Critics quoted in the report say the concentration of SPPG operations in a foundation linked to the police hierarchy risks blurring lines between welfare policy and institutional patronage. They argue that procurement for the free meal scheme should be opened to a wider pool of community groups and private providers, with uniform standards and audits, to minimize conflicts of interest.
Leadership, funding and reform tensions
Gen. Listyo Sigit Prabowo was appointed National Police chief in January 2021. The investigation characterizes him as seeking to retain the post and describes him as the longest‑serving chief.
To fulfill the President’s directives, the report argues, program accountability – particularly around budgets – has been sidelined. It says duties beyond the police’s core remit are widely known to rely on off‑budget financing, a practice that can enable abuses of authority and weaken parliamentary oversight of security spending.
The publication also points to unfinished institutional reforms. It notes that Prabowo established a Commission for the Acceleration of Police Reform, but before the body could complete its work, multiple scandals surfaced, including:
– Exposure of drug syndicates involving the Police Chiefs of Bima (West Nusa Tenggara) and South Sulawesi.

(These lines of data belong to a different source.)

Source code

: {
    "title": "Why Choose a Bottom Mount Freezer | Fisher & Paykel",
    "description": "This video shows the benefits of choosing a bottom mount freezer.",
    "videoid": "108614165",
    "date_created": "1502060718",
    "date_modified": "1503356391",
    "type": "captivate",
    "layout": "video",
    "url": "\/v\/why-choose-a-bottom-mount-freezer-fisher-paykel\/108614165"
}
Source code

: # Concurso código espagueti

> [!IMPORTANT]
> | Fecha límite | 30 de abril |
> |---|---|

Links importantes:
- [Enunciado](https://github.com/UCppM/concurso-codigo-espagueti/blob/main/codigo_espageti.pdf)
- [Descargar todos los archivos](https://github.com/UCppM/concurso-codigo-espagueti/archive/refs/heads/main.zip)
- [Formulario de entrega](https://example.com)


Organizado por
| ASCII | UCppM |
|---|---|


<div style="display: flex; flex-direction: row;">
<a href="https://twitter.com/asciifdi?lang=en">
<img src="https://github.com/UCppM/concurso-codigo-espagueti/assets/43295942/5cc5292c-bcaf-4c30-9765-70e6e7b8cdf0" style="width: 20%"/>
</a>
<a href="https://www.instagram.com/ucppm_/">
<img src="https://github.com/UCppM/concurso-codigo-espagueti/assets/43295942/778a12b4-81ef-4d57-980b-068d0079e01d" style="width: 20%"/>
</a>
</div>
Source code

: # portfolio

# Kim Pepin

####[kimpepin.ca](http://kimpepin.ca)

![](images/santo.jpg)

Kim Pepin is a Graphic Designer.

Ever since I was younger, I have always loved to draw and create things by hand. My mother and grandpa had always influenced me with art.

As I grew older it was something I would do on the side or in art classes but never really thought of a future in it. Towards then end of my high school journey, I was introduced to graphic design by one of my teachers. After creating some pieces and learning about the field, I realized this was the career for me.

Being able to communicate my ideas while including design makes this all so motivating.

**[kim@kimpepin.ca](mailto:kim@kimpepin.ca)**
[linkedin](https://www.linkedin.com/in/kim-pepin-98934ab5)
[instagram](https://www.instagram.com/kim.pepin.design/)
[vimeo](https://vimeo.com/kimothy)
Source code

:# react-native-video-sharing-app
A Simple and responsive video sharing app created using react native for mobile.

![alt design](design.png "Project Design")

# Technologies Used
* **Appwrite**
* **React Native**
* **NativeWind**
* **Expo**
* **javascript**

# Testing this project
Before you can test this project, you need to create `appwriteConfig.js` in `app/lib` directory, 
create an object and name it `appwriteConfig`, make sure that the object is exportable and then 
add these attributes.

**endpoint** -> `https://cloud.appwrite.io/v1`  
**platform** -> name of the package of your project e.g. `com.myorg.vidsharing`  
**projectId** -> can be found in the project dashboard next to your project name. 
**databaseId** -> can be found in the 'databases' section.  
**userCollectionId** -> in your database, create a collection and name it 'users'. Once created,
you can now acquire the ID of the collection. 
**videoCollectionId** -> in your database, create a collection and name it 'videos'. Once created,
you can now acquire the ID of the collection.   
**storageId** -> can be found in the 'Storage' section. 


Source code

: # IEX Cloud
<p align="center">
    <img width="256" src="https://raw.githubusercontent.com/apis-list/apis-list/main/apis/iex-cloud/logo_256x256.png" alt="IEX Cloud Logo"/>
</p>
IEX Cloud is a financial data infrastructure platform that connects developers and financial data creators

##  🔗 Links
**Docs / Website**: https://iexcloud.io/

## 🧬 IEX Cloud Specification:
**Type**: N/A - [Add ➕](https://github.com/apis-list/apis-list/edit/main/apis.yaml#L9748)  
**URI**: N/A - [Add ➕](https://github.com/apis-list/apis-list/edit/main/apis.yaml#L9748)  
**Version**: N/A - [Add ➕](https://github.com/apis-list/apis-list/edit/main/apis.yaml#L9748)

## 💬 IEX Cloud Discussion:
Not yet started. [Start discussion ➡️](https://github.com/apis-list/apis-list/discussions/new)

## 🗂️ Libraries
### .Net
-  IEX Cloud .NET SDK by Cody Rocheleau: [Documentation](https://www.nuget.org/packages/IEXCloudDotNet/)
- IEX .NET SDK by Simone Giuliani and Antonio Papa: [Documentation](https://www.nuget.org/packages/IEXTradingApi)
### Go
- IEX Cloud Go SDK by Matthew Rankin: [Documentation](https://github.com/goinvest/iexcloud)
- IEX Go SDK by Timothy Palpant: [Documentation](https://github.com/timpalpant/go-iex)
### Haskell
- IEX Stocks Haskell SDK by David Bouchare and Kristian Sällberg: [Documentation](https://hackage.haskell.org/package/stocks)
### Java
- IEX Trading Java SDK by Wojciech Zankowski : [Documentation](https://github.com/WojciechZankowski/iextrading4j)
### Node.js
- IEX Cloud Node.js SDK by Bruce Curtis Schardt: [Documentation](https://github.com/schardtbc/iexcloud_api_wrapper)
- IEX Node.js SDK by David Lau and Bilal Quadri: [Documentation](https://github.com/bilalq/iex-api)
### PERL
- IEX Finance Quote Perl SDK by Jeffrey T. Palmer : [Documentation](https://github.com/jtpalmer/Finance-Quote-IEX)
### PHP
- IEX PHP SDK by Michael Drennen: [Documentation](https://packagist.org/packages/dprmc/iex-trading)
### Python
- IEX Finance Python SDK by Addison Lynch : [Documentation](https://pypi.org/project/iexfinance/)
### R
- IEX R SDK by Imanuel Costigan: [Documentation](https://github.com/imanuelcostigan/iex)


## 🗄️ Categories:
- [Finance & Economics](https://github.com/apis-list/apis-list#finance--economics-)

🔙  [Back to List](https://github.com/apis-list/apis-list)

– The killing of a student in Tual, Maluku, by a Mobile Brigade (Brimob) member.
The report frames these incidents as evidence that core criminal‑justice priorities – from narcotics enforcement to protection of civilians – are at risk when police resources and leadership attention are absorbed by politically driven programs such as food production and meal distribution.
Mandates and roles at a glance
– Polri: national law enforcement, public order, crime prevention and investigation, operating under the president and accountable to civilian authorities in parliament.
– Ministry of Agriculture: agricultural policy and production oversight, including national crop planning, farmer support and extension services.
– BGN: administration of the free nutritious meal program, including the accreditation and supervision of SPPG providers.
– TNI: national defense; under the President’s plan, the military was tasked with rice and soybeans, heightening concerns among rights advocates about the return of armed forces to civilian economic functions.
As of publication, National Police Headquarters says it has met the corn production target of 3.5 million tons.